Key recommendations:
- Start sparse: Begin with constant (binary) rewards
- Add shaping cautiously: Only if learning is too slow
- Validate policies: Always compare shaped policy against sparse baseline
- Prefer exponential: Well-studied, most commonly used in RL
Combining Reward Sources¶
You can combine multiple reward fields for complex tasks:
# Primary goal (high reward)
primary_reward = region_reward_field(env, "goal", reward_value=100.0, decay="constant")
# Distance-based shaping (low weight)
shaping_reward = goal_reward_field(env, goal_bin, decay="exponential", scale=10.0)
# Combined reward (weight shaping less than primary)
combined_reward = primary_reward + 0.1 * shaping_reward
print(f"Primary reward max: {np.max(primary_reward):.1f}")
print(f"Shaping reward max: {np.max(shaping_reward):.1f}")
print(f"Combined reward max: {np.max(combined_reward):.1f}")
Primary reward max: 100.0 Shaping reward max: 10.0 Combined reward max: 101.0
# Visualize combined rewards
fig, axes = plt.subplots(1, 3, figsize=(15, 4), constrained_layout=True)
env.plot_field(
primary_reward,
ax=axes[0],
cmap="viridis",
colorbar_label="Reward",
)
axes[0].set_title("Primary (Sparse)", fontsize=12, fontweight="bold")
env.plot_field(
shaping_reward * 0.1,
ax=axes[1],
cmap="viridis",
colorbar_label="Reward",
)
axes[1].set_title("Shaping (Weighted 0.1x)", fontsize=12, fontweight="bold")
env.plot_field(
combined_reward,
ax=axes[2],
cmap="viridis",
colorbar_label="Reward",
)
axes[2].set_title("Combined Reward", fontsize=12, fontweight="bold")
for ax in axes:
ax.plot(
goal_location[0],
goal_location[1],
"r*",
markersize=15,
markeredgecolor="white",
markeredgewidth=1.5,
)
plt.show()
Strategy: Keep the sparse reward dominant (100) and add a small shaping component (0.1 * 10 = 1). This provides gradient guidance while maintaining the correct optimal policy.
Summary¶
In this notebook, you learned:
Spike Field Conversion¶
- ✅ Convert spike trains to firing rate fields using
compute_spatial_rate() - ✅ Apply occupancy thresholds (
min_occupancy=0.5is standard) - ✅ Use
compute_spatial_rate()for one-liner workflows with smoothing - ✅ Access firing rate from result object:
result.firing_rate - ✅ Visualize occupancy, raw, and filtered firing rates
Reward Field Generation¶
- ✅ Create region-based rewards (constant, linear, gaussian)
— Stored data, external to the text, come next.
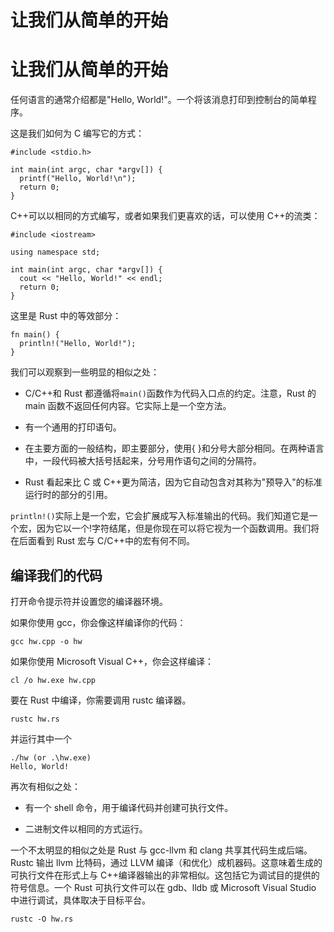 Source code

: # 让我们从简单的开始

# 让我们从简单的开始

任何语言的通常介绍都是"Hello, World!"。一个将该消息打印到控制台的简单程序。

这是我们如何为 C 编写它的方式：

```
#include <stdio.h>

int main(int argc, char *argv[]) {
  printf("Hello, World!\n");
  return 0;
} 
```

C++可以以相同的方式编写，或者如果我们更喜欢的话，可以使用 C++的流类：

```
#include <iostream>

using namespace std;

int main(int argc, char *argv[]) {
  cout << "Hello, World!" << endl;
  return 0;
} 
```

这里是 Rust 中的等效部分：

```
fn main() {
  println!("Hello, World!");
} 
```

我们可以观察到一些明显的相似之处：

+   C/C++和 Rust 都遵循将`main()`函数作为代码入口点的约定。注意，Rust 的 main 函数不返回任何内容。它实际上是一个空方法。

+   有一个通用的打印语句。

+   在主要方面的一般结构，即主要部分，使用{ }和分号大部分相同。在两种语言中，一段代码被大括号括起来，分号用作语句之间的分隔符。

+   Rust 看起来比 C 或 C++更为简洁，因为它自动包含对其称为"预导入"的标准运行时的部分的引用。

`println!()`实际上是一个宏，它会扩展成写入标准输出的代码。我们知道它是一个宏，因为它以一个!字符结尾，但是你现在可以将它视为一个函数调用。我们将在后面看到 Rust 宏与 C/C++中的宏有何不同。

## 编译我们的代码

打开命令提示符并设置您的编译器环境。

如果你使用 gcc，你会像这样编译你的代码：

```
gcc hw.cpp -o hw 
```

如果你使用 Microsoft Visual C++，你会这样编译：

```
cl /o hw.exe hw.cpp 
```

要在 Rust 中编译，你需要调用 rustc 编译器。

```
rustc hw.rs 
```

并运行其中一个

```
./hw (or .\hw.exe)
Hello, World! 
```

再次有相似之处：

+   有一个 shell 命令，用于编译代码并创建可执行文件。

+   二进制文件以相同的方式运行。

一个不太明显的相似之处是 Rust 与 gcc-llvm 和 clang 共享其代码生成后端。Rustc 输出 llvm 比特码，通过 LLVM 编译（和优化）成机器码。这意味着生成的可执行文件在形式上与 C++编译器输出的非常相似。这包括它为调试目的提供的符号信息。一个 Rust 可执行文件可以在 gdb、lldb 或 Microsoft Visual Studio 中进行调试，具体取决于目标平台。

```
rustc -O hw.rs 
```
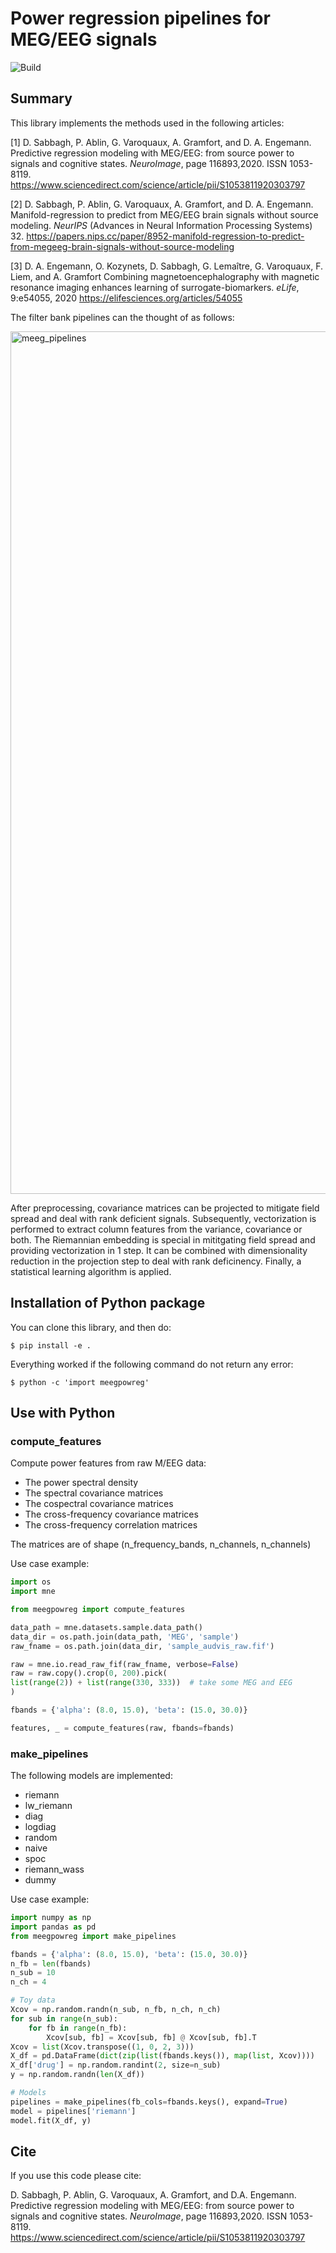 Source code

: # Power regression pipelines for MEG/EEG signals

![Build](https://github.com/DavidSabbagh/meegpowreg/workflows/tests/badge.svg)
<!-- ![Codecov](https://codecov.io/gh/DavidSabbagh/meegpowreg/branch/main/graph/badge.svg) -->

## Summary

This library implements the methods used in the following articles:

[1] D. Sabbagh, P. Ablin, G. Varoquaux, A. Gramfort, and D. A. Engemann.
Predictive regression modeling with MEG/EEG: from source power to signals and cognitive states.
*NeuroImage*, page 116893,2020. ISSN 1053-8119.
<https://www.sciencedirect.com/science/article/pii/S1053811920303797>

[2] D. Sabbagh, P. Ablin, G. Varoquaux, A. Gramfort,
and D. A. Engemann.
Manifold-regression to predict from MEG/EEG brain signals
without source modeling.
*NeurIPS* (Advances in Neural Information Processing Systems) 32.
<https://papers.nips.cc/paper/8952-manifold-regression-to-predict-from-megeeg-brain-signals-without-source-modeling>

[3] D. A. Engemann, O. Kozynets, D. Sabbagh, G. Lemaître, G. Varoquaux, F. Liem, and A. Gramfort
Combining magnetoencephalography with magnetic resonance imaging enhances learning of surrogate-biomarkers.
*eLife*, 9:e54055, 2020
<https://elifesciences.org/articles/54055>

The filter bank pipelines can the thought of as follows:

<img width="1380" alt="meeg_pipelines" src="https://user-images.githubusercontent.com/1908618/115611659-a6d5ab80-a2ea-11eb-935c-006cad4fc8e5.png">

After preprocessing, covariance matrices can be projected to mitigate field spread and deal with rank deficient signals.
Subsequently, vectorization is performed to extract column features from the variance, covariance or both.
The Riemannian embedding is special in mititgating field spread and providing vectorization in 1 step.
It can be combined with dimensionality reduction in the projection step to deal with rank deficinency.
Finally, a statistical learning algorithm is applied.

## Installation of Python package

<!-- To install the package, simply do: -->
<!--  -->
<!--   `$ pip install meegpowreg` -->

You can clone this library, and then do:

  `$ pip install -e .`

Everything worked if the following command do not return any error:

  `$ python -c 'import meegpowreg'`

## Use with Python

### compute_features

Compute power features from raw M/EEG data:

- The power spectral density
- The spectral covariance matrices
- The cospectral covariance matrices
- The cross-frequency covariance matrices
- The cross-frequency correlation matrices

The matrices are of shape (n_frequency_bands, n_channels, n_channels)

Use case example:

```python
import os
import mne

from meegpowreg import compute_features

data_path = mne.datasets.sample.data_path()
data_dir = os.path.join(data_path, 'MEG', 'sample')
raw_fname = os.path.join(data_dir, 'sample_audvis_raw.fif')

raw = mne.io.read_raw_fif(raw_fname, verbose=False)
raw = raw.copy().crop(0, 200).pick(
list(range(2)) + list(range(330, 333))  # take some MEG and EEG
)

fbands = {'alpha': (8.0, 15.0), 'beta': (15.0, 30.0)}

features, _ = compute_features(raw, fbands=fbands)
```

### make_pipelines

The following models are implemented:

- riemann
- lw_riemann
- diag
- logdiag
- random
- naive
- spoc
- riemann_wass
- dummy

Use case example:

```python
import numpy as np
import pandas as pd
from meegpowreg import make_pipelines

fbands = {'alpha': (8.0, 15.0), 'beta': (15.0, 30.0)}
n_fb = len(fbands)
n_sub = 10
n_ch = 4

# Toy data
Xcov = np.random.randn(n_sub, n_fb, n_ch, n_ch)
for sub in range(n_sub):
    for fb in range(n_fb):
        Xcov[sub, fb] = Xcov[sub, fb] @ Xcov[sub, fb].T
Xcov = list(Xcov.transpose((1, 0, 2, 3)))
X_df = pd.DataFrame(dict(zip(list(fbands.keys()), map(list, Xcov))))
X_df['drug'] = np.random.randint(2, size=n_sub)
y = np.random.randn(len(X_df))

# Models
pipelines = make_pipelines(fb_cols=fbands.keys(), expand=True)
model = pipelines['riemann']
model.fit(X_df, y)
```

## Cite

If you use this code please cite:

  D. Sabbagh, P. Ablin, G. Varoquaux, A. Gramfort, and D.A. Engemann.
  Predictive regression modeling with MEG/EEG: from source power
  to signals and cognitive states.
  *NeuroImage*, page 116893,2020. ISSN 1053-8119.
  https://www.sciencedirect.com/science/article/pii/S1053811920303797
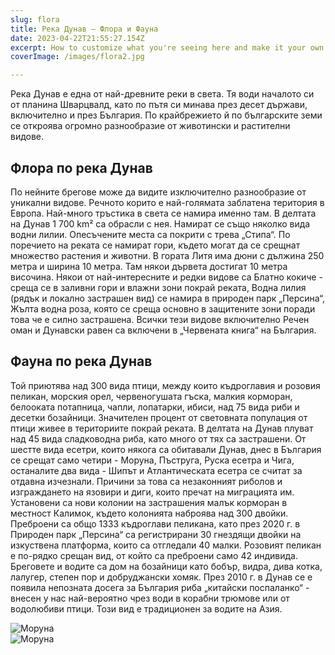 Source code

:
 ```yaml
---
slug: flora
title: Река Дунав – Флора и Фауна 
date: 2023-04-22T21:55:27.154Z
excerpt: How to customize what you're seeing here and make it your own.
coverImage: /images/flora2.jpg

---
```



Река Дунав е една от най-древните реки в света. Тя води началото си от планина Шварцвалд,  като по пътя си минава през десет държави, включително и през България. По крайбрежието й по българските земи се откроява огромно разнообразие от животински и растителни видове.

## Флора по река Дунав

По нейните брегове може да видите изключително разнообразие от уникални видове. Речното корито е най-голямата заблатена територия в Европа. Най-много тръстика в света се намира именно там. В делтата на Дунав 1 700 km² са обрасли с нея. Намират се също няколко вида водни лилии. Опесъчените места са покрити с трева „Стипа“. По поречието на реката се намират гори, където могат да се срещнат множество растения и животни. В гората Литя има дюни с дължина 250 метра и ширина 10 метра. Там някои дървета достигат 10 метра височина. Някои от най-интересните и редки видове са Блатно кокиче - среща се в заливни гори и влажни зони покрай реката, Водна лилия (рядък и локално застрашен вид) се намира в природен парк „Персина“, Жълта водна роза, която се среща основно в защитените зони поради това че е силно застрашена. Всички тези видове включително Речен оман и Дунавски равен са включени в „Червената книга“ на България.

## Фауна по река Дунав

Той приютява над 300 вида птици, между които къдроглавия и розовия пеликан, морския орел, червеногушата гъска, малкия корморан, белооката потапница, чапли, лопатарки, ибиси, над 75 вида риби и десетки бозайници. Значителен процент от световната популация от птици живее в териториите покрай реката. В делтата на Дунав плуват над 45 вида сладководна риба, като много от тях са застрашени. От шестте вида есетри, които някога са обитавали Дунав, днес в България се срещат само четири - Моруна, Пъструга, Руска есетра и Чига, останалите два вида - Шипът и Атлантическата есетра се считат за отдавна изчезнали. Причини за това са незаконният риболов и изграждането на язовири и диги, които пречат на миграцията им. Установени са нови колонии на застрашения малък корморан в местност Калимок, където колонията наброява над 300 двойки. Преброени са общо 1333 къдроглави пеликана, като през 2020 г. в Природен парк „Персина“ са регистрирани 30 гнездящи двойки на изкуствена платформа, които са отгледали 40 малки. Розовият пеликан е по-рядко срещан вид, от който са преброени само 42 индивида. Бреговете и водите са дом на бозайници като бобър, видра, дива котка, лалугер, степен пор и добруджански хомяк. През 2010 г. в Дунав се е появила непозната досега за България риба „китайски поспаланко“ - внесен у нас най-вероятно чрез води в корабни трюмове или от водолюбиви птици. Този вид е традиционен за водите на Азия.

![Моруна](/images/flora3.jpg)  
![Моруна](/images/flora1.jpg)  
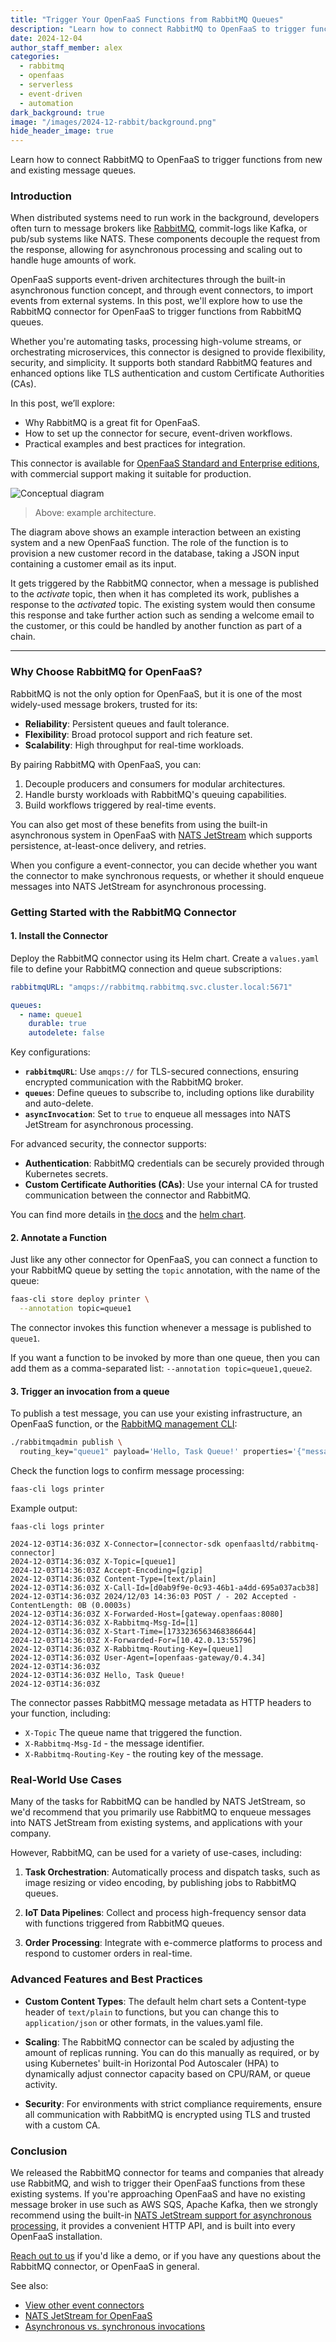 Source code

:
 ```yaml
---
title: "Trigger Your OpenFaaS Functions from RabbitMQ Queues"
description: "Learn how to connect RabbitMQ to OpenFaaS to trigger functions from new and existing message queues."
date: 2024-12-04
author_staff_member: alex
categories:
  - rabbitmq
  - openfaas
  - serverless
  - event-driven
  - automation
dark_background: true
image: "/images/2024-12-rabbit/background.png"
hide_header_image: true
---
```


Learn how to connect RabbitMQ to OpenFaaS to trigger functions from new and existing message queues.

### Introduction

When distributed systems need to run work in the background, developers often turn to message brokers like [RabbitMQ](https://www.rabbitmq.com/), commit-logs like Kafka, or pub/sub systems like NATS. These components decouple the request from the response, allowing for asynchronous processing and scaling out to handle huge amounts of work.

OpenFaaS supports event-driven architectures through the built-in asynchronous function concept, and through event connectors, to import events from external systems. In this post, we'll explore how to use the RabbitMQ connector for OpenFaaS to trigger functions from RabbitMQ queues.

Whether you're automating tasks, processing high-volume streams, or orchestrating microservices, this connector is designed to provide flexibility, security, and simplicity. It supports both standard RabbitMQ features and enhanced options like TLS authentication and custom Certificate Authorities (CAs).

In this post, we’ll explore:

- Why RabbitMQ is a great fit for OpenFaaS.
- How to set up the connector for secure, event-driven workflows.
- Practical examples and best practices for integration.

This connector is available for [OpenFaaS Standard and Enterprise editions](https://openfaas.com/pricing/), with commercial support making it suitable for production.

![Conceptual diagram](/images/2024-12-rabbit/conceptual.png)
> Above: example architecture.

The diagram above shows an example interaction between an existing system and a new OpenFaaS function. The role of the function is to provision a new customer record in the database, taking a JSON input containing a customer email as its input.

It gets triggered by the RabbitMQ connector, when a message is published to the *activate* topic, then when it has completed its work, publishes a response to the *activated* topic. The existing system would then consume this response and take further action such as sending a welcome email to the customer, or this could be handled by another function as part of a chain.

---

### Why Choose RabbitMQ for OpenFaaS?

RabbitMQ is not the only option for OpenFaaS, but it is one of the most widely-used message brokers, trusted for its:

- **Reliability**: Persistent queues and fault tolerance.
- **Flexibility**: Broad protocol support and rich feature set.
- **Scalability**: High throughput for real-time workloads.

By pairing RabbitMQ with OpenFaaS, you can:

1. Decouple producers and consumers for modular architectures.
2. Handle bursty workloads with RabbitMQ's queuing capabilities.
3. Build workflows triggered by real-time events.

You can also get most of these benefits from using the built-in asynchronous system in OpenFaaS with [NATS JetStream](https://docs.openfaas.com/openfaas-pro/jetstream/) which supports persistence, at-least-once delivery, and retries.

When you configure a event-connector, you can decide whether you want the connector to make synchronous requests, or whether it should enqueue messages into NATS JetStream for asynchronous processing.

### Getting Started with the RabbitMQ Connector

#### **1. Install the Connector**

Deploy the RabbitMQ connector using its Helm chart. Create a `values.yaml` file to define your RabbitMQ connection and queue subscriptions:

```yaml
rabbitmqURL: "amqps://rabbitmq.rabbitmq.svc.cluster.local:5671"

queues:
  - name: queue1
    durable: true
    autodelete: false
```

Key configurations:
- **`rabbitmqURL`**: Use `amqps://` for TLS-secured connections, ensuring encrypted communication with the RabbitMQ broker.
- **`queues`**: Define queues to subscribe to, including options like durability and auto-delete.
- **`asyncInvocation`**: Set to `true` to enqueue all messages into NATS JetStream for asynchronous processing.

For advanced security, the connector supports:
- **Authentication**: RabbitMQ credentials can be securely provided through Kubernetes secrets.
- **Custom Certificate Authorities (CAs)**: Use your internal CA for trusted communication between the connector and RabbitMQ.

You can find more details in [the docs](https://docs.openfaas.com/openfaas-pro/rabbitmq-events/) and the [helm chart](https://github.com/openfaas/faas-netes/tree/master/chart/rabbitmq-connector).

#### **2. Annotate a Function**

Just like any other connector for OpenFaaS, you can connect a function to your RabbitMQ queue by setting the `topic` annotation, with the name of the queue:

```bash
faas-cli store deploy printer \
  --annotation topic=queue1
```

The connector invokes this function whenever a message is published to `queue1`.

If you want a function to be invoked by more than one queue, then you can add them as a comma-separated list: `--annotation topic=queue1,queue2`.

#### **3. Trigger an invocation from a queue**

To publish a test message, you can use your existing infrastructure, an OpenFaaS function, or the [RabbitMQ management CLI](https://www.rabbitmq.com/docs/management-cli):

```bash
./rabbitmqadmin publish \
  routing_key="queue1" payload='Hello, Task Queue!' properties='{"message_id":"42"}'
```

Check the function logs to confirm message processing:

```bash
faas-cli logs printer
```

Example output:

```plaintext
faas-cli logs printer

2024-12-03T14:36:03Z X-Connector=[connector-sdk openfaasltd/rabbitmq-connector]
2024-12-03T14:36:03Z X-Topic=[queue1]
2024-12-03T14:36:03Z Accept-Encoding=[gzip]
2024-12-03T14:36:03Z Content-Type=[text/plain]
2024-12-03T14:36:03Z X-Call-Id=[d0ab9f9e-0c93-46b1-a4dd-695a037acb38]
2024-12-03T14:36:03Z 2024/12/03 14:36:03 POST / - 202 Accepted - ContentLength: 0B (0.0003s)
2024-12-03T14:36:03Z X-Forwarded-Host=[gateway.openfaas:8080]
2024-12-03T14:36:03Z X-Rabbitmq-Msg-Id=[1]
2024-12-03T14:36:03Z X-Start-Time=[1733236563468386644]
2024-12-03T14:36:03Z X-Forwarded-For=[10.42.0.13:55796]
2024-12-03T14:36:03Z X-Rabbitmq-Routing-Key=[queue1]
2024-12-03T14:36:03Z User-Agent=[openfaas-gateway/0.4.34]
2024-12-03T14:36:03Z 
2024-12-03T14:36:03Z Hello, Task Queue!
2024-12-03T14:36:03Z 
```

The connector passes RabbitMQ message metadata as HTTP headers to your function, including:
* `X-Topic` The queue name that triggered the function.
* `X-Rabbitmq-Msg-Id` - the message identifier.
* `X-Rabbitmq-Routing-Key` - the routing key of the message.

### Real-World Use Cases

Many of the tasks for RabbitMQ can be handled by NATS JetStream, so we'd recommend that you primarily use RabbitMQ to enqueue messages into NATS JetStream from existing systems, and applications with your company.

However, RabbitMQ, can be used for a variety of use-cases, including:

1. **Task Orchestration**:
   Automatically process and dispatch tasks, such as image resizing or video encoding, by publishing jobs to RabbitMQ queues.

2. **IoT Data Pipelines**:
   Collect and process high-frequency sensor data with functions triggered from RabbitMQ queues.

3. **Order Processing**:
   Integrate with e-commerce platforms to process and respond to customer orders in real-time.


### Advanced Features and Best Practices

- **Custom Content Types**:
  The default helm chart sets a Content-type header of `text/plain` to functions, but you can change this to `application/json` or other formats, in the values.yaml file.

- **Scaling**:
  The RabbitMQ connector can be scaled by adjusting the amount of replicas running. You can do this manually as required, or by using Kubernetes' built-in Horizontal Pod Autoscaler (HPA) to dynamically adjust connector capacity based on CPU/RAM, or queue activity.

- **Security**:
  For environments with strict compliance requirements, ensure all communication with RabbitMQ is encrypted using TLS and trusted with a custom CA.

### Conclusion

We released the RabbitMQ connector for teams and companies that already use RabbitMQ, and wish to trigger their OpenFaaS functions from these existing systems. If you're approaching OpenFaaS and have no existing message broker in use such as AWS SQS, Apache Kafka, then we strongly recommend using the built-in [NATS JetStream support for asynchronous processing](https://docs.openfaas.com/openfaas-pro/jetstream/), it provides a convenient HTTP API, and is built into every OpenFaaS installation.

[Reach out to us](https://openfaas.com/pricing) if you'd like a demo, or if you have any questions about the RabbitMQ connector, or OpenFaaS in general.

See also:

* [View other event connectors](https://docs.openfaas.com/reference/triggers/)
* [NATS JetStream for OpenFaaS](https://docs.openfaas.com/openfaas-pro/jetstream/)
* [Asynchronous vs. synchronous invocations](https://docs.openfaas.com/reference/async/)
- ✅ Create goal-based distance rewards (exponential, linear, inverse)
- ✅ Handle multiple goals (Voronoi partitioning)
- ✅ Combine reward sources for complex tasks
Best Practices¶
- ✅ Always validate shaped policies against sparse baselines
- ✅ Prefer exponential decay (well-studied, most common)
- ✅ Weight shaping components appropriately (keep sparse dominant)
- ✅ Be cautious: poorly designed shaping can bias policies!
Next Steps¶
- Explore other layout engines (hexagonal, graph-based)
- Learn about differential operators for computing reward gradients
- Apply these techniques to real neural data
- Implement full RL algorithms using these reward primitives
References¶
O'Keefe, J., & Dostrovsky, J. (1971). "The hippocampus as a spatial map." Brain Research.
Muller, R. U., Kubie, J. L., & Ranck, J. B. (1987). "Spatial firing patterns of hippocampal complex-spike cells in a fixed environment." Journal of Neuroscience.
Ng, A. Y., Harada, D., & Russell, S. (1999). "Policy invariance under reward transformations: Theory and application to reward shaping." ICML.
Sutton, R. S., & Barto, A. G. (2018). Reinforcement Learning: An Introduction (2nd ed.). MIT Press.